(Dataset entries)
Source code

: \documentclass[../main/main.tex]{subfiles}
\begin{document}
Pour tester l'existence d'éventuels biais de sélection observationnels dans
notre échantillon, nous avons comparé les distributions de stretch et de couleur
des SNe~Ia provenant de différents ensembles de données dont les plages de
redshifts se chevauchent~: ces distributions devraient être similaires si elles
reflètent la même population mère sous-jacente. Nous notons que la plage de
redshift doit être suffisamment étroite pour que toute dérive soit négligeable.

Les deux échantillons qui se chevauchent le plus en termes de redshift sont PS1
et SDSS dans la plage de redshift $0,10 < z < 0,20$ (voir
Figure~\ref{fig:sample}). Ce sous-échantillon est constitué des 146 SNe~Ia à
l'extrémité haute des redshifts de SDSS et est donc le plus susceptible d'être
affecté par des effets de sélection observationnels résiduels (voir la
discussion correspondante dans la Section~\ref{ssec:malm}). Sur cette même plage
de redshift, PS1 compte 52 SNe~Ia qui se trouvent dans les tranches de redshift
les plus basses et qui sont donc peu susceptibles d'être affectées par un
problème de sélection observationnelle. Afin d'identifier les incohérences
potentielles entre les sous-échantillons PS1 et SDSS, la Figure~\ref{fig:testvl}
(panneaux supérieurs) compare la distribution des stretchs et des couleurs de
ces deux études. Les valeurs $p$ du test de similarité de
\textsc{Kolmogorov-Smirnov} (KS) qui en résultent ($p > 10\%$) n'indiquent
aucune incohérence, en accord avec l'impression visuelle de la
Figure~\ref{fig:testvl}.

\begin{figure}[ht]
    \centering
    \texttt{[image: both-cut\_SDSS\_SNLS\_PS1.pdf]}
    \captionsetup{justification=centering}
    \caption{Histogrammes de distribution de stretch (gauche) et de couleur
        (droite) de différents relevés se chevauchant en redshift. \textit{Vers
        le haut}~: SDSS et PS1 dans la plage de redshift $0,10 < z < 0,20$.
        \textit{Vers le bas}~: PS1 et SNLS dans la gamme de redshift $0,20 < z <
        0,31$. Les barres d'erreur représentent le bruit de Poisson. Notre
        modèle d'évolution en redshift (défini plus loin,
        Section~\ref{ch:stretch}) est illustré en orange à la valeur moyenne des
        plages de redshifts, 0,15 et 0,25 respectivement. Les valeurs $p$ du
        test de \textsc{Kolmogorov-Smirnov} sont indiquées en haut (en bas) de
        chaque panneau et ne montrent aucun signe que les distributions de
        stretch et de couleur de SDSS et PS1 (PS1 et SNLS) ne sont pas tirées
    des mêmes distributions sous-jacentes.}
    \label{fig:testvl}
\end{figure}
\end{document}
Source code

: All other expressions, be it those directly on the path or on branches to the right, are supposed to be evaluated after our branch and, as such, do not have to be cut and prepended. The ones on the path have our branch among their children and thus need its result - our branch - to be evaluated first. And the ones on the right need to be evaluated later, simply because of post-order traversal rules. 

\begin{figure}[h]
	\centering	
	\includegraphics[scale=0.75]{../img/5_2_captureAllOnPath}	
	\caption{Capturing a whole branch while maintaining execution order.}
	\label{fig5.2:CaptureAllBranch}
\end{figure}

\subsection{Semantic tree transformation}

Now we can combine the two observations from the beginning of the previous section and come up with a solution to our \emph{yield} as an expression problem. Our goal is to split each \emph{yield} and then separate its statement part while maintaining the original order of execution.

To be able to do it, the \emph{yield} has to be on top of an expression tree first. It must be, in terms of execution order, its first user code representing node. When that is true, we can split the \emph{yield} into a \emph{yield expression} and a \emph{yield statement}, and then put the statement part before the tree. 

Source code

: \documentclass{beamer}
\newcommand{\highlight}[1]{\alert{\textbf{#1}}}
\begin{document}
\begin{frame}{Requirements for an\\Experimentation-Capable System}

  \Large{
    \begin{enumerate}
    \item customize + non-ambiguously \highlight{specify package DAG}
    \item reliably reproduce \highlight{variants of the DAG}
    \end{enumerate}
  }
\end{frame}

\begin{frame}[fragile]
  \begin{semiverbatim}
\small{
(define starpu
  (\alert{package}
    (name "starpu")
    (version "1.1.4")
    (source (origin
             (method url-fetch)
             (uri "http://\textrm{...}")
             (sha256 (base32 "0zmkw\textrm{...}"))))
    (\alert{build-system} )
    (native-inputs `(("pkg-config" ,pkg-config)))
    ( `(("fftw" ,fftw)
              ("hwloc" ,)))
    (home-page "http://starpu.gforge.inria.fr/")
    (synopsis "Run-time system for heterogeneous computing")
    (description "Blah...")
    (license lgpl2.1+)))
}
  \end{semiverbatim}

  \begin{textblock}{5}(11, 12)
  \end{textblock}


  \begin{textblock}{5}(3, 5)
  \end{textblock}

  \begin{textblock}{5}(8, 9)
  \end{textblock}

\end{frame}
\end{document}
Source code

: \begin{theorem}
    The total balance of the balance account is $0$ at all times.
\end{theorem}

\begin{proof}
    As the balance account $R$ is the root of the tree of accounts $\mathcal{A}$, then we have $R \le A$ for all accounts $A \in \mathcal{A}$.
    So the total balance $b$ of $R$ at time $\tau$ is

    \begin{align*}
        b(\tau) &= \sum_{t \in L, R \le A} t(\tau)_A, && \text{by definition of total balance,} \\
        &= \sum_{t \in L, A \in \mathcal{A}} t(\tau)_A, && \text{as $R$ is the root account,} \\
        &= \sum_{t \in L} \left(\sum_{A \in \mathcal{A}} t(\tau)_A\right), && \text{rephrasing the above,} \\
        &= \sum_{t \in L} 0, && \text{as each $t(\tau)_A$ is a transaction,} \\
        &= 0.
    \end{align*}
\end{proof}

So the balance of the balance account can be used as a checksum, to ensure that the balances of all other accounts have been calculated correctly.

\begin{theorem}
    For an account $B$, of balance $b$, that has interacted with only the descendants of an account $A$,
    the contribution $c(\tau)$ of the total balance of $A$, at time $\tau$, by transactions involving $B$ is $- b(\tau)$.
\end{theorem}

### WHAT THE TASK ASKS
Each line of the entries above that has the word "dans" is to be copied.

### RESULT
Pour tester l'existence d'éventuels biais de sélection observationnels dans
et SDSS dans la plage de redshift $0,10 < z < 0,20$ (voir
discussion correspondante dans la Section~\ref{ssec:malm}). Sur cette même plage
de redshift, PS1 compte 52 SNe~Ia qui se trouvent dans les tranches de redshift
        le haut}~: SDSS et PS1 dans la plage de redshift $0,10 < z < 0,20$.
        \textit{Vers le bas}~: PS1 et SNLS dans la gamme de redshift $0,20 < z <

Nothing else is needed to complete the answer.